And that's equal to N(k) dk, the density of states in k-space
times the width of the region in k-space.
That's the number of states in this region of k-space
and they are the same.
So by using this relation we will be able to deduce
from the known density of states in k-space,
the density of states energy space.
So let's do that.
[Slide 8] So first example
we will do it for a 1 dimensional nanowire.
These used to be academic exercises years ago.
Today they're real exercises because we can produce
semiconducting nanowires
and we often need to know what the density of states is.
We'll assume just a single subband.
And recall that there are different subbands.
If we assume a single subband with an energy E sub n,
then the kinetic energy
is associated with the motion in the x direction,
it's h-bar squared kx squared
over 2 times the effective mass.
[Slide 9] Alright, so here's our problem.
Here's our k in one dimension, here's our region dk.
We're going to map the states in that region
because there's corresponding regions in energy space.
Well, we know that the number of states in this region
in k-space, we've worked that out.
It's N of k dk,
is L over pi times the width of that region in k-space.
That has to be the same total number of states
in the energy, in the corresponding energy range.
That's D prime of E dE.
Now, I'm going to drop the prime.
Typically when we talk about density of states
we are interested in the density of states per unit length.
We're not interested in the actual number of states
because it's sort of arbitrary.
If I take double the length
I'll get double the number of states.
So, D, 1D of E,
the density of states that we're going to compute,
is the density of states per unit length.
So I have to divide by L.
The units then are going to be the number of states,
not really a unit, per unit energy, per unit meter
for the length, the units of density of states.
[Slide 10] Alright, so now we are prepared
to calculate the 1D density of states.
This is the number of states in energy space.

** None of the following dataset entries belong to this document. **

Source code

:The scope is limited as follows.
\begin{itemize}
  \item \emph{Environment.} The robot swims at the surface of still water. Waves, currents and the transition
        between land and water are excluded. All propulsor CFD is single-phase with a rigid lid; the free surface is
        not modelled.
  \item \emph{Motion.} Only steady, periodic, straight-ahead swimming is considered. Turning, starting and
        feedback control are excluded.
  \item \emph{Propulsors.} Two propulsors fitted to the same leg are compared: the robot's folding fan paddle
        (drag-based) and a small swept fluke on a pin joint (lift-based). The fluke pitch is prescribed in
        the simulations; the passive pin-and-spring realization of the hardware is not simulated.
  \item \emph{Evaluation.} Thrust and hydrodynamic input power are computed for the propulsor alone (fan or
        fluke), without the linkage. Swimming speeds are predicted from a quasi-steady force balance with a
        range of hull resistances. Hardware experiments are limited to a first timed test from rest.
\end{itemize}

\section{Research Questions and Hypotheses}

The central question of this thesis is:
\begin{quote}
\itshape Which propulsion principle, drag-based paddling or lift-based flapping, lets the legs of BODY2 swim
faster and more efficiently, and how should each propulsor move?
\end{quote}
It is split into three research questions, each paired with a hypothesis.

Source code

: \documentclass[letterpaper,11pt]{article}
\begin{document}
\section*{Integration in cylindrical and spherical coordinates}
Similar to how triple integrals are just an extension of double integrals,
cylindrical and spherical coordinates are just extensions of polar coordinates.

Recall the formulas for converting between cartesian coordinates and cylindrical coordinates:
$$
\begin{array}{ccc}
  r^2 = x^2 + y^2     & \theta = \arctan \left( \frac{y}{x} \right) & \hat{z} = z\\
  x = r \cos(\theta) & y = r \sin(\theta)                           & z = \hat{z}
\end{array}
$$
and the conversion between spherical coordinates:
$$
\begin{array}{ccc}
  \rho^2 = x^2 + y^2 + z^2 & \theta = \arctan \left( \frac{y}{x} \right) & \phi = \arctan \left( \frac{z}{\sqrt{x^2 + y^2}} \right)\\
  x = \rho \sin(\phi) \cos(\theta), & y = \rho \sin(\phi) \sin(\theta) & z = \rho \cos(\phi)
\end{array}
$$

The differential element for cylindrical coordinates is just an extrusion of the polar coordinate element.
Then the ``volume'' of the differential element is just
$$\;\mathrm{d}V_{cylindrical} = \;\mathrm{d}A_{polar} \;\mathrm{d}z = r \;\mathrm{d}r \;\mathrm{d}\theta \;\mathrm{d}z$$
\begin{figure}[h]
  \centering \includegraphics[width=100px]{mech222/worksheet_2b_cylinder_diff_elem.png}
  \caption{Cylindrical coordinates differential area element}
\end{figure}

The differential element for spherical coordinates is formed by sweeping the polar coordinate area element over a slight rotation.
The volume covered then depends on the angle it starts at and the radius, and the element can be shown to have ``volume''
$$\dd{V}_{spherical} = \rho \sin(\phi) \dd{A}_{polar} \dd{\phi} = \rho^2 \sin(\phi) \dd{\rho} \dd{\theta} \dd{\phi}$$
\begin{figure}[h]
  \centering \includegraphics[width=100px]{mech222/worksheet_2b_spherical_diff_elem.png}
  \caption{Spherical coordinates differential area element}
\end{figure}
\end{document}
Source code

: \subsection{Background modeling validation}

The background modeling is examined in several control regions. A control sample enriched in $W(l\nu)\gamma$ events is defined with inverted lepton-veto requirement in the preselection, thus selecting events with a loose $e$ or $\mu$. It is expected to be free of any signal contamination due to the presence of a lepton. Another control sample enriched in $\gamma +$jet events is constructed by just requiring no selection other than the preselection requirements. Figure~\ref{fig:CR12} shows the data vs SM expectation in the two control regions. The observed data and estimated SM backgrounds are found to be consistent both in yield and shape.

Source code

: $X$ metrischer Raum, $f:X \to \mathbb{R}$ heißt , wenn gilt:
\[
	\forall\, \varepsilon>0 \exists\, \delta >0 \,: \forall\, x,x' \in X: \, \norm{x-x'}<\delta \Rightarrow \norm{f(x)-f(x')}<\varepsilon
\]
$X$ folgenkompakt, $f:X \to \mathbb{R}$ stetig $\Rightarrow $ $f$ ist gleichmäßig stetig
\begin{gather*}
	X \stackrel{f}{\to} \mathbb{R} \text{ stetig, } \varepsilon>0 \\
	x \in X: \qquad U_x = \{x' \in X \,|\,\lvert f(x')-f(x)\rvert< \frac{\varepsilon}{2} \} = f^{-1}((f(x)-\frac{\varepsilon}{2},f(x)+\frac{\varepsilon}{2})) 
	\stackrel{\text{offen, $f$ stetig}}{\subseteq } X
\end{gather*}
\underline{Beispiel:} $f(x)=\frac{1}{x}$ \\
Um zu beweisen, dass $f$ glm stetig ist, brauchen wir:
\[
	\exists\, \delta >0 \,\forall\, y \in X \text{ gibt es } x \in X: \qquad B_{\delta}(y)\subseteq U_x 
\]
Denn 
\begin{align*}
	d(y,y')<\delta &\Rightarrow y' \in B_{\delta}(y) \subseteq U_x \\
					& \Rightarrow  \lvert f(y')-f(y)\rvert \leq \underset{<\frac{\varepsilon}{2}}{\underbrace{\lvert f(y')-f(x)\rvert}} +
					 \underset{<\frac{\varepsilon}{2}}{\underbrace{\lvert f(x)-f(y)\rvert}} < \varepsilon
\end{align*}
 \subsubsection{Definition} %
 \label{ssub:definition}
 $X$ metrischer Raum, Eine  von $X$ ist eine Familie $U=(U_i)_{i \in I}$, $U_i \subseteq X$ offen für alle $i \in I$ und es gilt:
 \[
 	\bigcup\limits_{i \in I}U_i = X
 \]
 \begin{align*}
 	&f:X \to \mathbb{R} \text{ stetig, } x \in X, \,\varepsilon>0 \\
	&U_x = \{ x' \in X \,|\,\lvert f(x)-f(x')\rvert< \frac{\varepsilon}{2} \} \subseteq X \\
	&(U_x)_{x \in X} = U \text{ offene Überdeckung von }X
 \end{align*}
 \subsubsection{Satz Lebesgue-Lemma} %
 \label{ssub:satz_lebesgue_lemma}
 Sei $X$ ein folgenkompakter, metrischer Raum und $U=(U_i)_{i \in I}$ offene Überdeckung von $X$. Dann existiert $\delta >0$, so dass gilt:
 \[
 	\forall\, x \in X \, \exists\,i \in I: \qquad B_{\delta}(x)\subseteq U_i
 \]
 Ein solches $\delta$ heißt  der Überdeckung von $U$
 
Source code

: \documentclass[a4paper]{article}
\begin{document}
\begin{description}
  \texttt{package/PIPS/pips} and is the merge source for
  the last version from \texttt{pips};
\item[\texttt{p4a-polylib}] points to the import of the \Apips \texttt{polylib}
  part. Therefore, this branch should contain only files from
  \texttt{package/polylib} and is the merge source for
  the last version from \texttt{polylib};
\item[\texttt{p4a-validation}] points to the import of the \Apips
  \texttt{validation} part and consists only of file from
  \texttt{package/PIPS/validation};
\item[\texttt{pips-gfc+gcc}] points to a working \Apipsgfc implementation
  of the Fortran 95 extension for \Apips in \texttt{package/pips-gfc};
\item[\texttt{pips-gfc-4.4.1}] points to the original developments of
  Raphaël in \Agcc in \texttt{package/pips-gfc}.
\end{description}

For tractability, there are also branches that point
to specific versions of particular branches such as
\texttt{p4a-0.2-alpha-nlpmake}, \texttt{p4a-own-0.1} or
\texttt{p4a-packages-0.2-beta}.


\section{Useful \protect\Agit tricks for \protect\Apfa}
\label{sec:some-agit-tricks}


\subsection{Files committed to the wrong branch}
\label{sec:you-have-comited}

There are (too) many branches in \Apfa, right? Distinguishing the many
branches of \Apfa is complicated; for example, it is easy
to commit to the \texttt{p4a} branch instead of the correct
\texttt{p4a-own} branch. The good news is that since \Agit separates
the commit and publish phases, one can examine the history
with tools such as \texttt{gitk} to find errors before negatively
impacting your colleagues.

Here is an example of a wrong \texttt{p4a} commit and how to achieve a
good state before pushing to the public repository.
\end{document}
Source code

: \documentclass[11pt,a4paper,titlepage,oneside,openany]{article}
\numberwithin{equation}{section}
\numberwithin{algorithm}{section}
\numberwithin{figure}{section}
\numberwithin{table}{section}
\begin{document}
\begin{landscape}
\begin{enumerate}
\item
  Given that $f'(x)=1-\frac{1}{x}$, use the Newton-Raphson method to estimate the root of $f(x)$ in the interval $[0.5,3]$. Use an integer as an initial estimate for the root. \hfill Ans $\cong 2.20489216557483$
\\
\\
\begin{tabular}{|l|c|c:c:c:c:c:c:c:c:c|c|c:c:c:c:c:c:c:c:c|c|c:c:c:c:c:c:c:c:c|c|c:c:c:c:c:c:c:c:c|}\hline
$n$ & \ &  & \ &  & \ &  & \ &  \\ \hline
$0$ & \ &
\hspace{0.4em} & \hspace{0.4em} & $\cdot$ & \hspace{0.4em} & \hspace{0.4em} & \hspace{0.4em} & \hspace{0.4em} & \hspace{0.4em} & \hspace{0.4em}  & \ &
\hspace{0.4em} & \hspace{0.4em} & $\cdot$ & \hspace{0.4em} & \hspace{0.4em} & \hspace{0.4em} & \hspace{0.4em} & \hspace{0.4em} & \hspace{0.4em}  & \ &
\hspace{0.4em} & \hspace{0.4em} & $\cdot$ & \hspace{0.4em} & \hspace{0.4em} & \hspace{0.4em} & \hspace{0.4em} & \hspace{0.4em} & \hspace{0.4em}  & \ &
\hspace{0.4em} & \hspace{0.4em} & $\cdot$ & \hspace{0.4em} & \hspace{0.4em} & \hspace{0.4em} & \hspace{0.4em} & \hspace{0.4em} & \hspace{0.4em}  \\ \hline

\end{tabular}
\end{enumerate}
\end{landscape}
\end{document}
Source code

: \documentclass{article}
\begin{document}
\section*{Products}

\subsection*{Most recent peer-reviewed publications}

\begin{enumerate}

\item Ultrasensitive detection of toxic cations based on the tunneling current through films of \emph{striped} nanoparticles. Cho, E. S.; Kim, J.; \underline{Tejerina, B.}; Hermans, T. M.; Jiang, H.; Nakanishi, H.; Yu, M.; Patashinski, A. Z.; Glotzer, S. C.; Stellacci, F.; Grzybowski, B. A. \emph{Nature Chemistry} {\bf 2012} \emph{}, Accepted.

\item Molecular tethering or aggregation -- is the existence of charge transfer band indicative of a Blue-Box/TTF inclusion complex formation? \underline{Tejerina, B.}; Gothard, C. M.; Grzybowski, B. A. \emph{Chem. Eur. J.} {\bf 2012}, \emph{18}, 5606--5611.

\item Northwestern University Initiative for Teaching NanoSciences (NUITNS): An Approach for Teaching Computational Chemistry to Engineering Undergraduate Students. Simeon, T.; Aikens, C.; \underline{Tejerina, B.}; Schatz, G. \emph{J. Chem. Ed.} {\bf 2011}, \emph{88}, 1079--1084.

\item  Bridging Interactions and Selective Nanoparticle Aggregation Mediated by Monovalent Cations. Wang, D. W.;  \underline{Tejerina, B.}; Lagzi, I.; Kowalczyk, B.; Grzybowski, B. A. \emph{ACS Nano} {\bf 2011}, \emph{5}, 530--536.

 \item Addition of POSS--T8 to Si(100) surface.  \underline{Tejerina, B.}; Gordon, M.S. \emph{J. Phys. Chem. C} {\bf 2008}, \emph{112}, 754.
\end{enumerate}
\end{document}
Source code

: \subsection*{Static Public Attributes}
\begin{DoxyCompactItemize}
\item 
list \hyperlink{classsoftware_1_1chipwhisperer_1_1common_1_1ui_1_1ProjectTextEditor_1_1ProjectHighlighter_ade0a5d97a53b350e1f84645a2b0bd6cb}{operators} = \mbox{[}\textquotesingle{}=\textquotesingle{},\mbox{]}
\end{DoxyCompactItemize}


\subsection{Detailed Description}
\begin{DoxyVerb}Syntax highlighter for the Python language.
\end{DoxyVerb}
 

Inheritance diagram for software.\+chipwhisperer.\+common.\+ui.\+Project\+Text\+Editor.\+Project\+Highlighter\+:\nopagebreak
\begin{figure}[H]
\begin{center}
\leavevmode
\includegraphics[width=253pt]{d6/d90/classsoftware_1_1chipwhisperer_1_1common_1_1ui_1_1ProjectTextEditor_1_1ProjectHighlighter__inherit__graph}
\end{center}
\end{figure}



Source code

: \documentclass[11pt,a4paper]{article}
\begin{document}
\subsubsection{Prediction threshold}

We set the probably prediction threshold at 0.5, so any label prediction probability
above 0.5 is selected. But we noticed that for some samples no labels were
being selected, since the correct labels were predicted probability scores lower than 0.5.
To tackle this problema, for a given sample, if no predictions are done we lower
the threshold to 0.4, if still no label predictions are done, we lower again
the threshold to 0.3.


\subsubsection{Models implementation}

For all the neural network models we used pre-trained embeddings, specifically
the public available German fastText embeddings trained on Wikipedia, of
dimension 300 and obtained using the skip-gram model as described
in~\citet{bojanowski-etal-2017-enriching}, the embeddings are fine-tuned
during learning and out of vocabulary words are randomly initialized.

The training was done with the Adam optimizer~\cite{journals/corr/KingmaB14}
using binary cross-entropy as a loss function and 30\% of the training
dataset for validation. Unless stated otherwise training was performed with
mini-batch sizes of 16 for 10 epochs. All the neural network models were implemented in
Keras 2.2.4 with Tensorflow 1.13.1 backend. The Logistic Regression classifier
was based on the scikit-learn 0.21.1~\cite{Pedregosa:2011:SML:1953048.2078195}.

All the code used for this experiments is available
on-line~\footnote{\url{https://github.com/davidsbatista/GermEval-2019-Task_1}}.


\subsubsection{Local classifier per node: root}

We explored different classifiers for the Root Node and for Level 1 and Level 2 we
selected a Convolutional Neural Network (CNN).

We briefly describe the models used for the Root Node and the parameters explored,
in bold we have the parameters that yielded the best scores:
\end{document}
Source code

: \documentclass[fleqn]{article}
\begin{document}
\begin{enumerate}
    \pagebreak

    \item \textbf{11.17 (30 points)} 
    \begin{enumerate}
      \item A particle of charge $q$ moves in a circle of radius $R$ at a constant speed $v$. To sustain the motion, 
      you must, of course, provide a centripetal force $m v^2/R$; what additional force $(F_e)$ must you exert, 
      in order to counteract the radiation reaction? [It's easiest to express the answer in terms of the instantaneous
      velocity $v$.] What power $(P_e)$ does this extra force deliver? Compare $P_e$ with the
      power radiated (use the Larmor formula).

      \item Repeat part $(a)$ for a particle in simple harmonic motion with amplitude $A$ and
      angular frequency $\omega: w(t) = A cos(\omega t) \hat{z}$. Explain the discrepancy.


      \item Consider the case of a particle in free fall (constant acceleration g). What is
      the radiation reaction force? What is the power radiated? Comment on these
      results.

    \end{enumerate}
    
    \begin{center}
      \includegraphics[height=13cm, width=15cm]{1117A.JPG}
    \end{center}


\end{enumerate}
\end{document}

This is the number of states in the corresponding k-space.
We have our relation
between the number of states in k-space.
We have our dispersion.
We can put it all together.
This comes from the density of states in k-space.
We can now use the dispersion to compute dE
from this relation.
We can also compute k from the dispersion,
and we can then compute dE in terms of energy,
plug it all into this relation,
and we find the density of states in energy
is one over pi h-bar square root of effective mass
over 2 times the energy
with respect to the bottom of the conduction band.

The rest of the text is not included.